──────── Material for this task

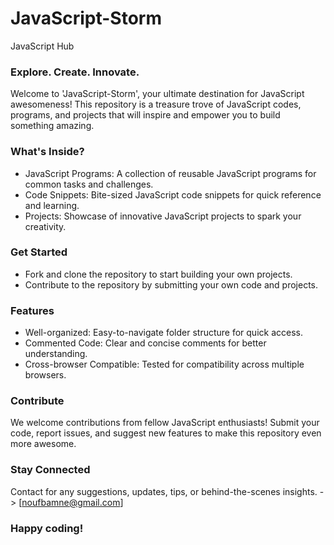 # JavaScript-Storm
JavaScript Hub

### Explore. Create. Innovate.

Welcome to 'JavaScript-Storm', your ultimate destination for JavaScript awesomeness! This repository is a treasure trove of JavaScript codes, programs, and projects that will inspire and empower you to build something amazing.

### What's Inside?
- JavaScript Programs: A collection of reusable JavaScript programs for common tasks and challenges.
- Code Snippets: Bite-sized JavaScript code snippets for quick reference and learning.
- Projects: Showcase of innovative JavaScript projects to spark your creativity.

### Get Started
- Fork and clone the repository to start building your own projects.
- Contribute to the repository by submitting your own code and projects.

### Features
- Well-organized: Easy-to-navigate folder structure for quick access.
- Commented Code: Clear and concise comments for better understanding.
- Cross-browser Compatible: Tested for compatibility across multiple browsers.

### Contribute
We welcome contributions from fellow JavaScript enthusiasts! Submit your code, report issues, and suggest new features to make this repository even more awesome.

### Stay Connected
Contact for any suggestions, updates, tips, or behind-the-scenes insights.
-> [noufbamne@gmail.com]

### Happy coding!
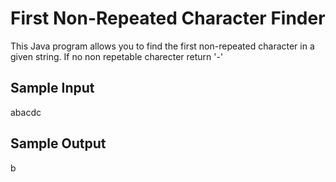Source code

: # First Non-Repeated Character Finder

This Java program allows you to find the first non-repeated character in a given string.
If no non repetable charecter return '-'

## Sample Input
abacdc

## Sample Output
b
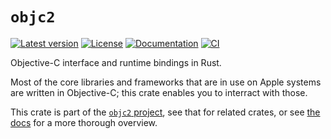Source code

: # `objc2`

[![Latest version](https://badgen.net/crates/v/objc2)](https://crates.io/crates/objc2)
[![License](https://badgen.net/badge/license/MIT/blue)](https://github.com/madsmtm/objc2/blob/master/LICENSE.txt)
[![Documentation](https://docs.rs/objc2/badge.svg)](https://docs.rs/objc2/)
[![CI](https://github.com/madsmtm/objc2/actions/workflows/ci.yml/badge.svg)](https://github.com/madsmtm/objc2/actions/workflows/ci.yml)

Objective-C interface and runtime bindings in Rust.

Most of the core libraries and frameworks that are in use on Apple systems are
written in Objective-C; this crate enables you to interract with those.

This crate is part of the [`objc2` project](https://github.com/madsmtm/objc2),
see that for related crates, or see [the docs](https://docs.rs/objc2/) for a
more thorough overview.

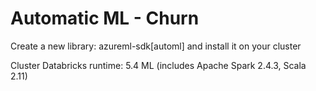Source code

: # Automatic ML - Churn 

Create a new library: azureml-sdk[automl] and install it on your cluster

Cluster Databricks runtime: 5.4 ML (includes Apache Spark 2.4.3, Scala 2.11)
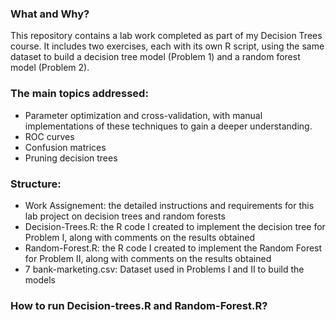 ### What and Why?
This repository contains a lab work completed as part of my Decision Trees course. It includes two exercises, each with its own R script, using the same dataset to build a decision tree model (Problem 1) and a random forest model (Problem 2).

### The main topics addressed:
- Parameter optimization and cross-validation, with manual implementations of these techniques to gain a deeper understanding.
- ROC curves
- Confusion matrices
- Pruning decision trees

### Structure:
- Work Assignement:     the detailed instructions and requirements for this lab project on decision trees and random forests
- Decision-Trees.R:     the R code I created to implement the decision tree for Problem I, along with comments on the results obtained
- Random-Forest.R:      the R code I created to implement the Random Forest for Problem II, along with comments on the results obtained
- 7 bank-marketing.csv: Dataset used in Problems I and II to build the models
  
### How to run Decision-trees.R and Random-Forest.R?

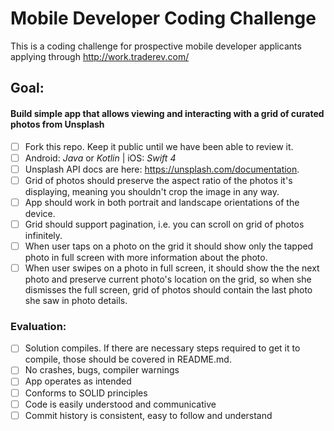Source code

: # Mobile Developer Coding Challenge

This is a coding challenge for prospective mobile developer applicants applying through http://work.traderev.com/

## Goal:

#### Build simple app that allows viewing and interacting with a grid of curated photos from Unsplash

- [ ] Fork this repo. Keep it public until we have been able to review it.
- [ ] Android: _Java_ or _Kotlin_ | iOS: _Swift 4_
- [ ] Unsplash API docs are here: https://unsplash.com/documentation.
- [ ] Grid of photos should preserve the aspect ratio of the photos it's displaying, meaning you shouldn't crop the image in any way.
- [ ] App should work in both portrait and landscape orientations of the device.
- [ ] Grid should support pagination, i.e. you can scroll on grid of photos infinitely.
- [ ] When user taps on a photo on the grid it should show only the tapped photo in full screen with more information about the photo.
- [ ] When user swipes on a photo in full screen, it should show the the next photo and preserve current photo's location on the grid, so when she dismisses the full screen, grid of photos should contain the last photo she saw in photo details.

### Evaluation:
- [ ] Solution compiles. If there are necessary steps required to get it to compile, those should be covered in README.md.
- [ ] No crashes, bugs, compiler warnings
- [ ] App operates as intended
- [ ] Conforms to SOLID principles
- [ ] Code is easily understood and communicative
- [ ] Commit history is consistent, easy to follow and understand
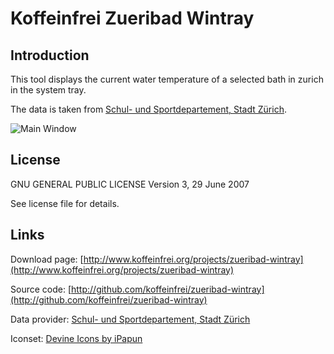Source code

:# Koffeinfrei Zueribad Wintray

## Introduction

This tool displays the current water temperature of a selected bath in zurich in the system tray.

The data is taken from [Schul- und Sportdepartement, Stadt Zürich](http://www.stadt-zuerich.ch/ssd/de/index/sport/schwimmen.html).

![Main Window](http://www.koffeinfrei.org/uploads/images/projects/zueribad-wintray-screen.png "Main Window")

## License
GNU GENERAL PUBLIC LICENSE
Version 3, 29 June 2007 

See license file for details.

## Links

Download page: [http://www.koffeinfrei.org/projects/zueribad-wintray](http://www.koffeinfrei.org/projects/zueribad-wintray)

Source code: [http://github.com/koffeinfrei/zueribad-wintray](http://github.com/koffeinfrei/zueribad-wintray)

Data provider: [Schul- und Sportdepartement, Stadt Zürich](http://www.stadt-zuerich.ch/ssd/de/index/sport/schwimmen.html)

Iconset: [Devine Icons by iPapun](http://ipapun.deviantart.com/art/Devine-Icons-137555756)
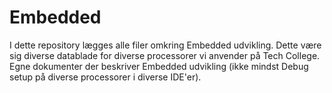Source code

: # Embedded
I dette repository lægges alle filer omkring Embedded udvikling. Dette være sig diverse datablade for diverse processorer vi anvender på Tech College. Egne dokumenter der beskriver Embedded udvikling (ikke mindst Debug setup på diverse processorer i diverse IDE'er).
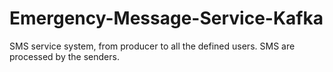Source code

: # Emergency-Message-Service-Kafka
SMS service system, from producer to all the defined users. SMS are processed by the senders.
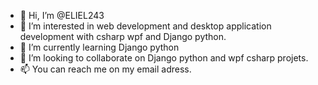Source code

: - 👋 Hi, I’m @ELIEL243
- 👀 I’m interested in web development and desktop application development with csharp wpf and Django python.
- 🌱 I’m currently learning Django python
- 💞️ I’m looking to collaborate on Django python and wpf csharp projets.
- 📫 You can reach me on my email adress.

<!---
ELIEL243/ELIEL243 is a ✨ special ✨ repository because its `README.md` (this file) appears on your GitHub profile.
You can click the Preview link to take a look at your changes.
--->
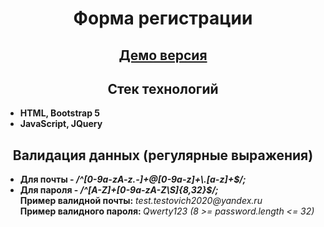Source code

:<h1 align = "center">Форма регистрации</h1>
<h2 align = "center"><a href = "https://snekzip.github.io/Registration/">Демо версия</a></h2>
<h2 align = "center">Стек технологий</h2>
<ul>
    <li><b>HTML, Bootstrap 5</b></li>
    <li><b>JavaScript, JQuery</b></li>
</ul>
<h2 align = "center">Валидация данных (регулярные выражения)</h2>
<ul>
    <li><b>Для почты - <i>/^[0-9a-zA-z.-]+@[0-9a-z]+\.[a-z]+$/;</i></b></li>
    <li><b>Для пароля - <i>/^[A-Z]+[0-9a-zA-Z\S]{8,32}$/;</i></b></li>
    <b>Пример валидной почты:</b><i> test.testovich2020@yandex.ru</i><br>
    <b>Пример валидного пароля: </b><i>Qwerty123 (8 >= password.length <= 32)</i>
</ul>
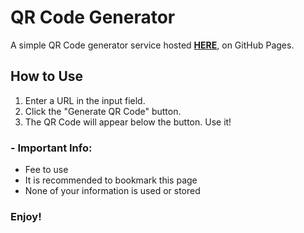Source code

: # QR Code Generator
A simple QR Code generator service hosted [**HERE**](https://robert-z-lehr.github.io/QR-Code-Generator/), on GitHub Pages.

## How to Use
1. Enter a URL in the input field.
2. Click the "Generate QR Code" button.
3. The QR Code will appear below the button.
Use it!

### - Important Info:
- Fee to use
- It is recommended to bookmark this page
- None of your information is used or stored

### Enjoy!
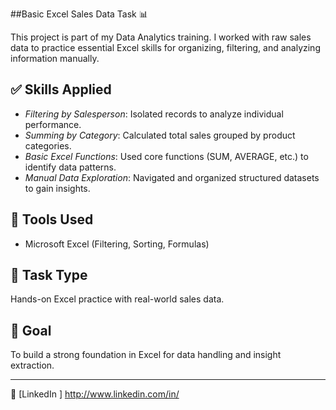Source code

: ##Basic Excel Sales Data Task 📊

This project is part of my Data Analytics training. I worked with raw sales data to practice essential Excel skills for organizing, filtering, and analyzing information manually.

## ✅ Skills Applied

- *Filtering by Salesperson*: Isolated records to analyze individual performance.
- *Summing by Category*: Calculated total sales grouped by product categories.
- *Basic Excel Functions*: Used core functions (SUM, AVERAGE, etc.) to identify data patterns.
- *Manual Data Exploration*: Navigated and organized structured datasets to gain insights.

## 🧰 Tools Used

- Microsoft Excel (Filtering, Sorting, Formulas)

## 📁 Task Type

Hands-on Excel practice with real-world sales data.

## 🎯 Goal

To build a strong foundation in Excel for data handling and insight extraction.

---

🔗 [LinkedIn ]
http://www.linkedin.com/in/

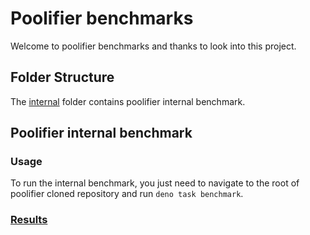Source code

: # Poolifier benchmarks

Welcome to poolifier benchmarks and thanks to look into this project.

## Folder Structure

The [internal](./internal) folder contains poolifier internal benchmark.

<!-- ## Poolifier benchmark versus other worker pools

To compare poolifier pools performance vs other pools performance we chose to
use [hyperfine](https://github.com/sharkdp/hyperfine).\
We chose to use this tool because it allows to run isolated Deno processes so
each pool does not impact each other.

- External pools with which we compare the poolifier results:

  - [piscina](https://github.com/piscinajs/piscina)
  - [tinypool](https://github.com/tinylibs/tinypool)
  - [workerpool](https://github.com/josdejong/workerpool)
  - [worker-nodes](https://github.com/allegro/node-worker-nodes)
  - [node-worker-threads-pool](https://github.com/SUCHMOKUO/node-worker-threads-pool)
  - [nanothreads](https://github.com/snuffyDev/nanothreads)

  Those are our results:

  - CPU Intensive task with 100k operations submitted to each pool:
    [https://poolifier.github.io/benchmark](https://poolifier.github.io/benchmark).

- External pools with which we used to compare the poolifier results:

  - [worker-threads-pool](https://github.com/watson/worker-threads-pool):
    removed because unmaintained since more than 4 years.
  - [threadwork](https://github.com/kevlened/threadwork): removed because
    unmaintained since more than 3 years.
  - [microjob](https://github.com/wilk/microjob): removed because unmaintained
    since more than 5 years.
  - [threads.js](https://github.com/andywer/threads.js): removed because not a
    threads pool.

> :warning: **We would need funds to run our benchmark more often and on Cloud
> VMs, please consider to sponsor this project**

Read the [README.md](https://github.com/poolifier/benchmark#readme) to know how
to run the benchmark. -->

## Poolifier internal benchmark

### Usage

To run the internal benchmark, you just need to navigate to the root of
poolifier cloned repository and run `deno task benchmark`.

### [Results](https://poolifier.github.io/benchmark-results/dev/bench)
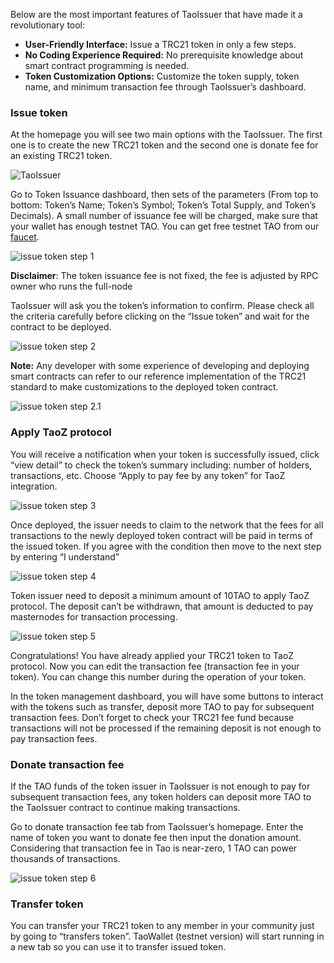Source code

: Below are the most important features of TaoIssuer that have made it a revolutionary tool:

- **User-Friendly Interface:** Issue a TRC21 token in only a few steps.
- **No Coding Experience Required:** No prerequisite knowledge about smart contract programming is needed.
- **Token Customization Options:** Customize the token supply, token name, and minimum transaction fee through TaoIssuer’s dashboard.


### Issue token
At the homepage you will see two main options with the TaoIssuer. The first one is to create the new TRC21 token and the second one is donate fee for an existing TRC21 token.

![TaoIssuer](/assets/home_taoissuer.png)

Go to Token Issuance dashboard, then sets of the parameters (From top to bottom: Token’s Name; Token’s Symbol; Token’s Total Supply, and Token’s Decimals). A small number of issuance fee will be charged, make sure that your wallet has enough testnet TAO. You can get free testnet TAO from our [faucet](https://faucet.testnet.tao.network).

![issue token step 1](/assets/issuetoken_step1.png)

**Disclaimer**: The token issuance fee is not fixed, the fee is adjusted by RPC owner who runs the full-node

TaoIssuer will ask you the token’s information to confirm. Please check all the criteria carefully before clicking on the “Issue token” and wait for the contract to be deployed.

![issue token step 2](/assets/issuetoken_step2.png)

**Note:** Any developer with some experience of developing and deploying smart contracts can refer to our reference implementation of the TRC21 standard to make customizations to the deployed token contract.

![issue token step 2.1](/assets/issuetoken_step21.png)

### Apply TaoZ protocol
You will receive a notification when your token is successfully issued, click “view detail” to check the token’s summary including: number of holders, transactions, etc. Choose “Apply to pay fee by any token” for TaoZ integration.

![issue token step 3](/assets/issuetoken_step3.png)

Once deployed, the issuer needs to claim to the network that the fees for all transactions to the newly deployed token contract will be paid in terms of the issued token. If you agree with the condition then move to the next step by entering “I understand”

![issue token step 4](/assets/issuetoken_step4.png)

Token issuer need to deposit a minimum amount of 10TAO to apply TaoZ protocol. The deposit can’t be withdrawn, that amount is deducted to pay masternodes for transaction processing.

![issue token step 5](/assets/issuetoken_step5.png)

Congratulations! You have already applied your TRC21 token to TaoZ protocol. Now you can edit the transaction fee (transaction fee in your token). You can change this number during the operation of your token.

In the token management dashboard, you will have some buttons to interact with the tokens such as transfer, deposit more TAO to pay for subsequent transaction fees. Don’t forget to check your TRC21 fee fund because transactions will not be processed if the remaining deposit is not enough to pay transaction fees.

### Donate transaction fee
If the TAO funds of the token issuer in TaoIssuer is not enough to pay for subsequent transaction fees, any token holders can deposit more TAO to the TaoIssuer contract to continue making transactions.

Go to donate transaction fee tab from TaoIssuer’s homepage. Enter the name of token you want to donate fee then input the donation amount. Considering that transaction fee in Tao is near-zero, 1 TAO can power thousands of transactions.

![issue token step 6](/assets/issuetoken_step6.png)

### Transfer token
You can transfer your TRC21 token to any member in your community just by going to “transfers token”. TaoWallet (testnet version) will start running in a new tab so you can use it to transfer issued token.
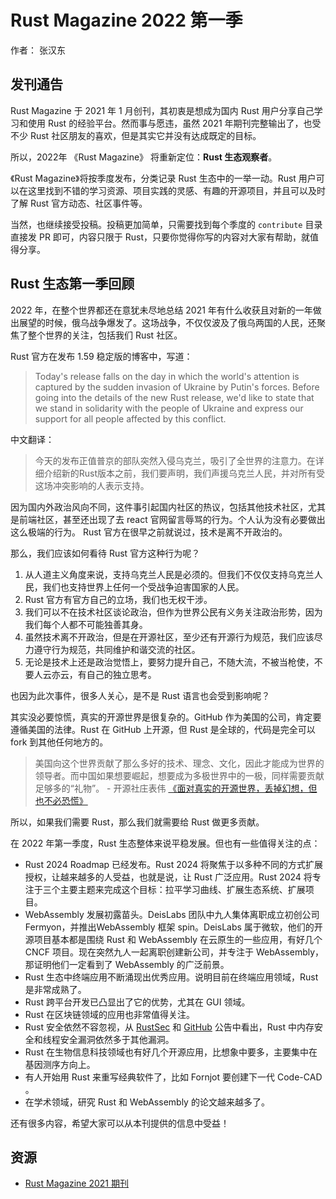 # Rust Magazine 2022 第一季

作者： 张汉东

## 发刊通告

Rust Magazine 于 2021 年 1 月创刊，其初衷是想成为国内 Rust 用户分享自己学习和使用 Rust 的经验平台。然而事与愿违，虽然 2021 年期刊完整输出了，也受不少 Rust 社区朋友的喜欢，但是其实它并没有达成既定的目标。

所以，2022年 《Rust Magazine》 将重新定位：**Rust 生态观察者**。

《Rust Magazine》将按季度发布，分类记录 Rust 生态中的一举一动。Rust 用户可以在这里找到不错的学习资源、项目实践的灵感、有趣的开源项目，并且可以及时了解 Rust 官方动态、社区事件等。

当然，也继续接受投稿。投稿更加简单，只需要找到每个季度的 `contribute` 目录直接发 PR 即可，内容只限于 Rust，只要你觉得你写的内容对大家有帮助，就值得分享。

## Rust 生态第一季回顾

2022 年，在整个世界都还在意犹未尽地总结 2021 年有什么收获且对新的一年做出展望的时候，俄乌战争爆发了。这场战争，不仅仅波及了俄乌两国的人民，还聚焦了整个世界的关注，包括我们 Rust 社区。

Rust 官方在发布 1.59 稳定版的博客中，写道：

> Today's release falls on the day in which the world's attention is captured by the sudden invasion of Ukraine by Putin's forces. Before going into the details of the new Rust release, we'd like to state that we stand in solidarity with the people of Ukraine and express our support for all people affected by this conflict.

中文翻译：

> 今天的发布正值普京的部队突然入侵乌克兰，吸引了全世界的注意力。在详细介绍新的Rust版本之前，我们要声明，我们声援乌克兰人民，并对所有受这场冲突影响的人表示支持。

因为国内外政治风向不同，这件事引起国内社区的热议，包括其他技术社区，尤其是前端社区，甚至还出现了去 react 官网留言辱骂的行为。个人认为没有必要做出这么极端的行为。 Rust 官方在很早之前就说过，技术是离不开政治的。

那么，我们应该如何看待 Rust 官方这种行为呢？ 

1. 从人道主义角度来说，支持乌克兰人民是必须的。但我们不仅仅支持乌克兰人民，我们也支持世界上任何一个受战争迫害国家的人民。
2. Rust 官方有官方自己的立场，我们也无权干涉。
3. 我们可以不在技术社区谈论政治，但作为世界公民有义务关注政治形势，因为我们每个人都不可能独善其身。
4. 虽然技术离不开政治，但是在开源社区，至少还有开源行为规范，我们应该尽力遵守行为规范，共同维护和谐交流的社区。
5. 无论是技术上还是政治觉悟上，要努力提升自己，不随大流，不被当枪使，不要人云亦云，有自己的独立思考。

也因为此次事件，很多人关心，是不是 Rust 语言也会受到影响呢？

其实没必要惊慌，真实的开源世界是很复杂的。GitHub 作为美国的公司，肯定要遵循美国的法律。Rust 在 GitHub 上开源，但 Rust 是全球的，代码是完全可以 fork 到其他任何地方的。

> 美国向这个世界贡献了那么多好的技术、理念、文化，因此才能成为世界的领导者。而中国如果想要崛起，想要成为多极世界中的一极，同样需要贡献足够多的“礼物”。 - 开源社庄表伟 [《面对真实的开源世界，丢掉幻想，但也不必恐慌》](https://chowdera.com/2022/04/202204010912259347.html)

所以，如果我们需要 Rust，那么我们就需要给 Rust 做更多贡献。

在 2022 年第一季度，Rust 生态整体来说平稳发展。但也有一些值得关注的点：

- Rust 2024 Roadmap 已经发布。Rust 2024 将聚焦于以多种不同的方式扩展授权，让越来越多的人受益，也就是说，让 Rust 广泛应用。Rust 2024 将专注于三个主要主题来完成这个目标：拉平学习曲线、扩展生态系统、扩展项目。
- WebAssembly 发展初露苗头。DeisLabs 团队中九人集体离职成立初创公司 Fermyon，并推出WebAssembly 框架 spin。DeisLabs 属于微软，他们的开源项目基本都是围绕 Rust 和 WebAssembly 在云原生的一些应用，有好几个 CNCF 项目。现在突然九人一起离职创建新公司，并专注于 WebAssembly，那证明他们一定看到了 WebAssembly 的广泛前景。
- Rust 生态中终端应用不断涌现出优秀应用。说明目前在终端应用领域，Rust 是非常成熟了。
- Rust 跨平台开发已凸显出了它的优势，尤其在 GUI 领域。
- Rust 在区块链领域的应用也非常值得关注。
- Rust 安全依然不容忽视，从  [RustSec](https://rustsec.org/advisories/) 和 [GitHub](https://github.com/advisories?query=ecosystem%3Arust) 公告中看出，Rust 中内存安全和线程安全漏洞依然多于其他漏洞。
- Rust 在生物信息科技领域也有好几个开源应用，比想象中要多，主要集中在基因测序方向上。
- 有人开始用 Rust 来重写经典软件了，比如 Fornjot 要创建下一代 Code-CAD 。
- 在学术领域，研究 Rust 和 WebAssembly 的论文越来越多了。


还有很多内容，希望大家可以从本刊提供的信息中受益！


## 资源

-  [Rust Magazine 2021 期刊](https://rustmagazine.github.io/rust_magazine_2021/)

────────────────

**Task:** Wherever a line of the material has the word "align", add it to a tally; give only the final number.

**Response to this exercise:** 4